_EXERCISE BRIEF:_ Set down each entry from the block beneath, exactly as written.

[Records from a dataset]
——————

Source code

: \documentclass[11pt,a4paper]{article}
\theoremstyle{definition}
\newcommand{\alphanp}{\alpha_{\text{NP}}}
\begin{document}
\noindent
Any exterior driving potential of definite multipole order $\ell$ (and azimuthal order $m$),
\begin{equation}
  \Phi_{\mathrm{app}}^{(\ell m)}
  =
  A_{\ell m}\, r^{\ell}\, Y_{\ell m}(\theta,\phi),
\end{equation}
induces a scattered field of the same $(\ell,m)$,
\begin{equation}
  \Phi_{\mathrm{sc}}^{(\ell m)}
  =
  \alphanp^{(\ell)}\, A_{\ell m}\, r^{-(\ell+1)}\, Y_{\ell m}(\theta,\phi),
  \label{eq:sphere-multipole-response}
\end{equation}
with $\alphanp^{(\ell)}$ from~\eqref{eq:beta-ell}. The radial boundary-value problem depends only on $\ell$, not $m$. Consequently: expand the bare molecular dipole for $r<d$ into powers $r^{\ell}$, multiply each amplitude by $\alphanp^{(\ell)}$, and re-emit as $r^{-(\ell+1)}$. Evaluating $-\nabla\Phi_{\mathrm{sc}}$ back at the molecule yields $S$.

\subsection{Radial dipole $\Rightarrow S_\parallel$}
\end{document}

——————

_EXERCISE SOLUTION:_
Source code

: \documentclass[11pt,a4paper]{article}
\theoremstyle{definition}
\newcommand{\alphanp}{\alpha_{\text{NP}}}
\begin{document}
\noindent
Any exterior driving potential of definite multipole order $\ell$ (and azimuthal order $m$),
\begin{equation}
  \Phi_{\mathrm{app}}^{(\ell m)}
  =
  A_{\ell m}\, r^{\ell}\, Y_{\ell m}(\theta,\phi),
\end{equation}
induces a scattered field of the same $(\ell,m)$,
\begin{equation}
  \Phi_{\mathrm{sc}}^{(\ell m)}
  =
  \alphanp^{(\ell)}\, A_{\ell m}\, r^{-(\ell+1)}\, Y_{\ell m}(\theta,\phi),
  \label{eq:sphere-multipole-response}
\end{equation}
with $\alphanp^{(\ell)}$ from~\eqref{eq:beta-ell}. The radial boundary-value problem depends only on $\ell$, not $m$. Consequently: expand the bare molecular dipole for $r<d$ into powers $r^{\ell}$, multiply each amplitude by $\alphanp^{(\ell)}$, and re-emit as $r^{-(\ell+1)}$. Evaluating $-\nabla\Phi_{\mathrm{sc}}$ back at the molecule yields $S$.

\subsection{Radial dipole $\Rightarrow S_\parallel$}
\end{document}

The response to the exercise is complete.